### REQUIREMENT
Set down all of the records below exactly, please, omitting the images.

### DATASET RECORDS
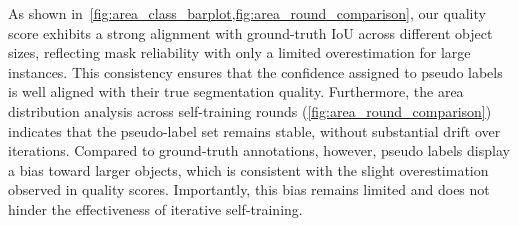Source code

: As shown in~\cref{fig:area_class_barplot,fig:area_round_comparison}, our quality score exhibits a strong alignment with ground-truth IoU across different object sizes, reflecting mask reliability with only a limited overestimation for large instances. This consistency ensures that the confidence assigned to pseudo labels is well aligned with their true segmentation quality. Furthermore, the area distribution analysis across self-training rounds (\cref{fig:area_round_comparison}) indicates that the pseudo-label set remains stable, without substantial drift over iterations. Compared to ground-truth annotations, however, pseudo labels display a bias toward larger objects, which is consistent with the slight overestimation observed in quality scores. Importantly, this bias remains limited and does not hinder the effectiveness of iterative self-training.

\begin{table}[t]
\caption{
    \textbf{UVO-Dense \texttt{val}.} We reproduced the state-of-the-art VideoCutLER~\cite{videocutler} with the official code and checkpoint. AutoQ-VIS outperforms the previous state-of-the-art VideoCutLER by 1.1 $\text{AP}_{50}$. We evaluate results on UVO-Dense's \texttt{val} split in a class-agnostic manner.
}
\label{tab:uvo_dense}
\end{table}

### TASK ANSWER
Source code

: As shown in~\cref{fig:area_class_barplot,fig:area_round_comparison}, our quality score exhibits a strong alignment with ground-truth IoU across different object sizes, reflecting mask reliability with only a limited overestimation for large instances. This consistency ensures that the confidence assigned to pseudo labels is well aligned with their true segmentation quality. Furthermore, the area distribution analysis across self-training rounds (\cref{fig:area_round_comparison}) indicates that the pseudo-label set remains stable, without substantial drift over iterations. Compared to ground-truth annotations, however, pseudo labels display a bias toward larger objects, which is consistent with the slight overestimation observed in quality scores. Importantly, this bias remains limited and does not hinder the effectiveness of iterative self-training.

\begin{table}[t]
\caption{
    \textbf{UVO-Dense \texttt{val}.} We reproduced the state-of-the-art VideoCutLER~\cite{videocutler} with the official code and checkpoint. AutoQ-VIS outperforms the previous state-of-the-art VideoCutLER by 1.1 $\text{AP}_{50}$. We evaluate results on UVO-Dense's \texttt{val} split in a class-agnostic manner.
}
\label{tab:uvo_dense}
\end{table}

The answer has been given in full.